About this task: Output the records that follow, with every character intact.

Records:
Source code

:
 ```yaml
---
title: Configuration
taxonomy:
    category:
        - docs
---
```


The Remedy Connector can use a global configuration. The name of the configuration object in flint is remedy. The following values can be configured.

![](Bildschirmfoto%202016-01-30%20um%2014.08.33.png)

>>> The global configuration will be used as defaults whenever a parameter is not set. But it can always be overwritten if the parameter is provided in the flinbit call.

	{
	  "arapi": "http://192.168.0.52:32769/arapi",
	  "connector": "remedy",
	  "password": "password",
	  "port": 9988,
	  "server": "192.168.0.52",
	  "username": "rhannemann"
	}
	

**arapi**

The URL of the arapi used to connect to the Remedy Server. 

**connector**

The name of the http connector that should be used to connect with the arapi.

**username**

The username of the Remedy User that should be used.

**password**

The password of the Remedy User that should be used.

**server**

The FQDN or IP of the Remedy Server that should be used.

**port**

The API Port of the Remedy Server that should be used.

Output for this task:
Source code

:
 ```yaml
---
title: Configuration
taxonomy:
    category:
        - docs
---
```


The Remedy Connector can use a global configuration. The name of the configuration object in flint is remedy. The following values can be configured.

![](Bildschirmfoto%202016-01-30%20um%2014.08.33.png)

>>> The global configuration will be used as defaults whenever a parameter is not set. But it can always be overwritten if the parameter is provided in the flinbit call.

	{
	  "arapi": "http://192.168.0.52:32769/arapi",
	  "connector": "remedy",
	  "password": "password",
	  "port": 9988,
	  "server": "192.168.0.52",
	  "username": "rhannemann"
	}
	

**arapi**

The URL of the arapi used to connect to the Remedy Server. 

**connector**

The name of the http connector that should be used to connect with the arapi.

**username**

The username of the Remedy User that should be used.

**password**

The password of the Remedy User that should be used.

**server**

The FQDN or IP of the Remedy Server that should be used.

**port**

The API Port of the Remedy Server that should be used.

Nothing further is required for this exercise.